Your work is being used without permission. Someone copies your design, puts your photo online or uses your text as if it were their own. Frustrating, and often also an infringement of your copyright. As copyright lawyers, we help you take action against it, from a letter of claim to proceedings before the court.

Do you need legal advice straight away? Call 020 675 88 21 or get in touch.

Copyright protects original works such as books, films, photographs, art and software against unauthorised use by others. As the maker, you hold copyright automatically as soon as you create something. In practice, disputes mainly arise over use, assignment and infringement. Whether you want to establish your rights, need a licence agreement or have a dispute over plagiarism, we can help you further.

Someone uses your photo on a website. Your design turns up at a competitor. A text you wrote appears under someone else’s name. As soon as someone makes your work public or copies it without your permission, there is copyright infringement. And then you want to know: what can I do?

The first step is to establish whether the work is actually protected by copyright. Not everything is protected. An idea, a style or a functional design falls outside it. But an original photograph, text, illustration, composition or piece of software code does. Is the work protected and did you not give permission for its use? Then you have a case.

  • Document the infringement immediately. Take screenshots, note the URL, record the date of discovery and keep everything. You need this evidence for every next step, from the letter of claim to any proceedings. The more complete your documentation, the stronger your position.
  • Letter of claim. The most direct and often effective first step. On your behalf, we call on the infringing party to stop the use, remove the work and, in most cases, pay damages. A firm letter of claim settles many cases without the court becoming involved.
  • Summary proceedings. Does the infringing party fail to respond or refuse to cooperate? Then summary proceedings can be the next step. Where the matter is urgent, for example if the infringement continues or your work is distributed daily, the court can impose an interim injunction within a few weeks, coupled with a penalty payment for each breach.
  • Proceedings on the merits. For a final judgment, full damages or an account of profits, issuing proceedings on the merits is the appropriate route. You can seek a declaration that infringement has taken place, an injunction against further infringement, damages, rectification and, in some cases, the destruction of infringing products.

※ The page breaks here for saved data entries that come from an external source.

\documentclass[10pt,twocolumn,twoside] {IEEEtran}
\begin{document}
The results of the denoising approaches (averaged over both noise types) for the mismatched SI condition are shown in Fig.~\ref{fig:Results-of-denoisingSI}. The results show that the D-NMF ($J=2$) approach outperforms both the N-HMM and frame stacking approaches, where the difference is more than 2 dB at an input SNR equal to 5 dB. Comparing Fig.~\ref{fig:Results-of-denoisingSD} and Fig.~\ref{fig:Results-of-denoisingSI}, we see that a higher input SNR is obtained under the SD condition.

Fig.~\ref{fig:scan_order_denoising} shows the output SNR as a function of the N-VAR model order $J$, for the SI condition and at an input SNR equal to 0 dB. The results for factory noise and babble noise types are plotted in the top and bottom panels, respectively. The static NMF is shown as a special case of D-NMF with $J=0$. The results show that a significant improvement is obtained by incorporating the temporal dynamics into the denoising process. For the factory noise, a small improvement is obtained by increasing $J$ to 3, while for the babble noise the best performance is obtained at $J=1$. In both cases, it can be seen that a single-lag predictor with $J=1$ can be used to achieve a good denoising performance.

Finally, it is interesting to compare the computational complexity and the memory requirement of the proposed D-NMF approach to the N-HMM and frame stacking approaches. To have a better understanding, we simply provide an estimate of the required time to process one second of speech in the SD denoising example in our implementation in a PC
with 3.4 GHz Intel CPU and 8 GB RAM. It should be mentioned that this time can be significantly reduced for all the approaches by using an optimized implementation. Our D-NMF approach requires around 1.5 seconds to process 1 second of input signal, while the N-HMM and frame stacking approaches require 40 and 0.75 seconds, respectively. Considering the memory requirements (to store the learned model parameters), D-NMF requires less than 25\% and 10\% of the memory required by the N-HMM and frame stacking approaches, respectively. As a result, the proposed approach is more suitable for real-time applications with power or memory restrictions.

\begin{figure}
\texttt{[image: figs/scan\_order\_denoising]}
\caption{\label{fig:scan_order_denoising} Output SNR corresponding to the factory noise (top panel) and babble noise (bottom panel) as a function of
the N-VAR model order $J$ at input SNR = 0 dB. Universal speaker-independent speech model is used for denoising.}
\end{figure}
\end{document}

Mind the legal costs. A special rule applies in copyright cases: the losing party can be ordered to pay the winning party’s actual legal costs. That differs from most civil cases, where only a fixed amount is awarded. This cuts both ways. It makes litigation attractive when your case is strong, but risky when your position is weak. So always have your case assessed beforehand.

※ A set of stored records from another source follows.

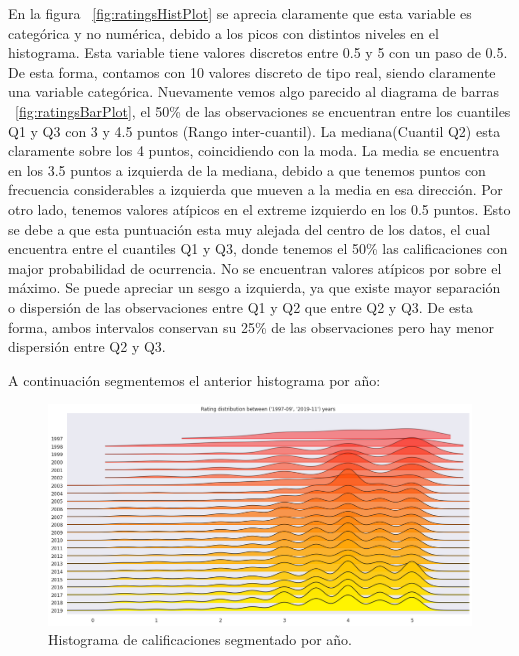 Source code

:\documentclass[11pt,a4paper,twoside]{thesis}
\begin{document}
En la figura ~\ref{fig:ratingsHistPlot} se aprecia claramente que esta variable
es categórica y no numérica, debido a los picos con distintos niveles en el
histograma. Esta variable tiene valores discretos entre 0.5 y 5 con un paso de
0.5. De esta forma, contamos con 10 valores discreto de tipo real, siendo
claramente una variable categórica. Nuevamente vemos algo parecido al diagrama
de barras ~\ref{fig:ratingsBarPlot}, el 50\% de las observaciones se encuentran
entre los cuantiles Q1 y Q3 con 3 y 4.5 puntos (Rango inter-cuantil). La
mediana(Cuantil Q2) esta claramente sobre los 4 puntos, coincidiendo con la
moda. La media se encuentra en los 3.5 puntos a izquierda de la mediana, debido
a que tenemos puntos con frecuencia considerables a izquierda que mueven a la
media en esa dirección. Por otro lado, tenemos valores atípicos en el extreme
izquierdo en los 0.5 puntos. Esto se debe a que esta puntuación esta muy
alejada del centro de los datos, el cual encuentra entre el cuantiles Q1 y Q3,
donde tenemos el 50\% las calificaciones con major probabilidad de ocurrencia.
No se encuentran valores atípicos por sobre el máximo. Se puede apreciar un
sesgo a izquierda, ya que existe mayor separación o dispersión de las
observaciones entre Q1 y Q2 que entre Q2 y Q3. De esta forma, ambos intervalos
conservan su 25\% de las observaciones pero hay menor dispersión entre Q2 y Q3.

\clearpage
A continuación segmentemos el anterior histograma por año:

\begin{figure}[h!]
	\centering
	\includegraphics[width=15cm]{./images/rating-by-year.png}
	\caption{Histograma de calificaciones segmentado por año.}
	\label{fig:ratingsYearHistPlot}
\end{figure}
\end{document}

Do you suspect that someone is infringing your copyright? Do not wait too long. The sooner you act, the stronger your position. A court can look critically at a party that sits still for months. Contact us for an initial assessment. Call 020 675 88 21 or send a message, and we will look at the best approach together.

Not every situation calls for a lawyer straight away. But there are moments when legal help makes the difference between months of muddling on and a quick solution.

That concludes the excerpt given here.